Task instructions:
Copy out all the records exactly.

Stored items from a collection
-- -- --
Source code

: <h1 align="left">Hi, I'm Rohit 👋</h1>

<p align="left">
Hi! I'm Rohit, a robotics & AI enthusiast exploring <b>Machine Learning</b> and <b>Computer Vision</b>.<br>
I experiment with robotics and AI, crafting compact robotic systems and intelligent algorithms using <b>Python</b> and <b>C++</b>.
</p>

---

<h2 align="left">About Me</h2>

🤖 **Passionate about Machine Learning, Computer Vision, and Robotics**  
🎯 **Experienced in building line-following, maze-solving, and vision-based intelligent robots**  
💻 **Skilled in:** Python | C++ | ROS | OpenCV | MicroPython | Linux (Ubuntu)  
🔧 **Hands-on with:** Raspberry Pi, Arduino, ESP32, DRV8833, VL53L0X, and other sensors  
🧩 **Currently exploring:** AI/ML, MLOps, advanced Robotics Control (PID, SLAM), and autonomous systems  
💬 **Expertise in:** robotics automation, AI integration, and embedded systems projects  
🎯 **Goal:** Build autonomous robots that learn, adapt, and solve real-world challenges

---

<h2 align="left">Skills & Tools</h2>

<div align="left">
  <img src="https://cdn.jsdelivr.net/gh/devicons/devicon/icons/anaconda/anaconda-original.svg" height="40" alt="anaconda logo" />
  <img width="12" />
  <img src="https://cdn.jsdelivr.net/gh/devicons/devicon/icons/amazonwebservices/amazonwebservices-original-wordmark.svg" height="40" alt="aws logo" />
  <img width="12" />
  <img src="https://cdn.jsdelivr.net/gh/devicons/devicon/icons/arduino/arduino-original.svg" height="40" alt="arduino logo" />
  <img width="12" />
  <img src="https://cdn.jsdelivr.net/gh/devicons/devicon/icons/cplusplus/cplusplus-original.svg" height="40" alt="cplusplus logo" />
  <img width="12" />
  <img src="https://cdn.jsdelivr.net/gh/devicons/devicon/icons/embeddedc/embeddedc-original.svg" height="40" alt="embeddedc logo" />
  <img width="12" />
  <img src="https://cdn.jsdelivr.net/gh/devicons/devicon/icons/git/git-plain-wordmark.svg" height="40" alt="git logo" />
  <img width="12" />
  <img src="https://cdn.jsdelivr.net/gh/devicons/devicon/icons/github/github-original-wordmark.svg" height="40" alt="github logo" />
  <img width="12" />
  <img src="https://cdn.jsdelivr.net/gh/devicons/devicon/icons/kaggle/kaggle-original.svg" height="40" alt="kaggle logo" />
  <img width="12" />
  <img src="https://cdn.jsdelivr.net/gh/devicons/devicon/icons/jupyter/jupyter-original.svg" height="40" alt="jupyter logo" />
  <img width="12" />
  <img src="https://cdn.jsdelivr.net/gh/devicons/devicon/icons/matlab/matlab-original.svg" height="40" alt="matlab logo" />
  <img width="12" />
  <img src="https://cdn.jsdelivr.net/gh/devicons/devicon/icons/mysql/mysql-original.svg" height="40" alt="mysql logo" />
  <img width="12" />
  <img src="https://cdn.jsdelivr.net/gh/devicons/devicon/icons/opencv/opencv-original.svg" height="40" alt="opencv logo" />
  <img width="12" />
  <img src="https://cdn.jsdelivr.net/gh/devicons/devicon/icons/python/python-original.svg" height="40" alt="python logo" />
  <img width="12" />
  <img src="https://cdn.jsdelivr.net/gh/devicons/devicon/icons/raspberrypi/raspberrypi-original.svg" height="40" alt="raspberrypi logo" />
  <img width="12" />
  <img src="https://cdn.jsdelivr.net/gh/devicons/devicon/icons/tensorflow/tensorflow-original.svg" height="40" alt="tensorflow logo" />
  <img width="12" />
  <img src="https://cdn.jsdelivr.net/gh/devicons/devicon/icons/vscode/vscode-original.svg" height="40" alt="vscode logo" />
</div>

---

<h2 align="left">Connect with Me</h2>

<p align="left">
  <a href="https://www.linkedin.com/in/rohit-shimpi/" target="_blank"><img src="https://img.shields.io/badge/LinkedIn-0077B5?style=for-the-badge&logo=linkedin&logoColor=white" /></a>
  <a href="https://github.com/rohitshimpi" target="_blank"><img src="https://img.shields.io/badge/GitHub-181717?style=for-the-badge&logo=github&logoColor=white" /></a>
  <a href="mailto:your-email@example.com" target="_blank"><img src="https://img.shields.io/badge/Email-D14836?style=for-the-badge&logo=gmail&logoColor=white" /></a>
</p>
-- -- --
Result of the exercise:
Source code

: <h1 align="left">Hi, I'm Rohit 👋</h1>

<p align="left">
Hi! I'm Rohit, a robotics & AI enthusiast exploring <b>Machine Learning</b> and <b>Computer Vision</b>.<br>
I experiment with robotics and AI, crafting compact robotic systems and intelligent algorithms using <b>Python</b> and <b>C++</b>.
</p>

---

<h2 align="left">About Me</h2>

🤖 **Passionate about Machine Learning, Computer Vision, and Robotics**  
🎯 **Experienced in building line-following, maze-solving, and vision-based intelligent robots**  
💻 **Skilled in:** Python | C++ | ROS | OpenCV | MicroPython | Linux (Ubuntu)  
🔧 **Hands-on with:** Raspberry Pi, Arduino, ESP32, DRV8833, VL53L0X, and other sensors  
🧩 **Currently exploring:** AI/ML, MLOps, advanced Robotics Control (PID, SLAM), and autonomous systems  
💬 **Expertise in:** robotics automation, AI integration, and embedded systems projects  
🎯 **Goal:** Build autonomous robots that learn, adapt, and solve real-world challenges

---

<h2 align="left">Skills & Tools</h2>

<div align="left">
  <img src="https://cdn.jsdelivr.net/gh/devicons/devicon/icons/anaconda/anaconda-original.svg" height="40" alt="anaconda logo" />
  <img width="12" />
  <img src="https://cdn.jsdelivr.net/gh/devicons/devicon/icons/amazonwebservices/amazonwebservices-original-wordmark.svg" height="40" alt="aws logo" />
  <img width="12" />
  <img src="https://cdn.jsdelivr.net/gh/devicons/devicon/icons/arduino/arduino-original.svg" height="40" alt="arduino logo" />
  <img width="12" />
  <img src="https://cdn.jsdelivr.net/gh/devicons/devicon/icons/cplusplus/cplusplus-original.svg" height="40" alt="cplusplus logo" />
  <img width="12" />
  <img src="https://cdn.jsdelivr.net/gh/devicons/devicon/icons/embeddedc/embeddedc-original.svg" height="40" alt="embeddedc logo" />
  <img width="12" />
  <img src="https://cdn.jsdelivr.net/gh/devicons/devicon/icons/git/git-plain-wordmark.svg" height="40" alt="git logo" />
  <img width="12" />
  <img src="https://cdn.jsdelivr.net/gh/devicons/devicon/icons/github/github-original-wordmark.svg" height="40" alt="github logo" />
  <img width="12" />
  <img src="https://cdn.jsdelivr.net/gh/devicons/devicon/icons/kaggle/kaggle-original.svg" height="40" alt="kaggle logo" />
  <img width="12" />
  <img src="https://cdn.jsdelivr.net/gh/devicons/devicon/icons/jupyter/jupyter-original.svg" height="40" alt="jupyter logo" />
  <img width="12" />
  <img src="https://cdn.jsdelivr.net/gh/devicons/devicon/icons/matlab/matlab-original.svg" height="40" alt="matlab logo" />
  <img width="12" />
  <img src="https://cdn.jsdelivr.net/gh/devicons/devicon/icons/mysql/mysql-original.svg" height="40" alt="mysql logo" />
  <img width="12" />
  <img src="https://cdn.jsdelivr.net/gh/devicons/devicon/icons/opencv/opencv-original.svg" height="40" alt="opencv logo" />
  <img width="12" />
  <img src="https://cdn.jsdelivr.net/gh/devicons/devicon/icons/python/python-original.svg" height="40" alt="python logo" />
  <img width="12" />
  <img src="https://cdn.jsdelivr.net/gh/devicons/devicon/icons/raspberrypi/raspberrypi-original.svg" height="40" alt="raspberrypi logo" />
  <img width="12" />
  <img src="https://cdn.jsdelivr.net/gh/devicons/devicon/icons/tensorflow/tensorflow-original.svg" height="40" alt="tensorflow logo" />
  <img width="12" />
  <img src="https://cdn.jsdelivr.net/gh/devicons/devicon/icons/vscode/vscode-original.svg" height="40" alt="vscode logo" />
</div>

---

<h2 align="left">Connect with Me</h2>

<p align="left">
  <a href="https://www.linkedin.com/in/rohit-shimpi/" target="_blank"><img src="https://img.shields.io/badge/LinkedIn-0077B5?style=for-the-badge&logo=linkedin&logoColor=white" /></a>
  <a href="https://github.com/rohitshimpi" target="_blank"><img src="https://img.shields.io/badge/GitHub-181717?style=for-the-badge&logo=github&logoColor=white" /></a>
  <a href="mailto:your-email@example.com" target="_blank"><img src="https://img.shields.io/badge/Email-D14836?style=for-the-badge&logo=gmail&logoColor=white" /></a>
</p>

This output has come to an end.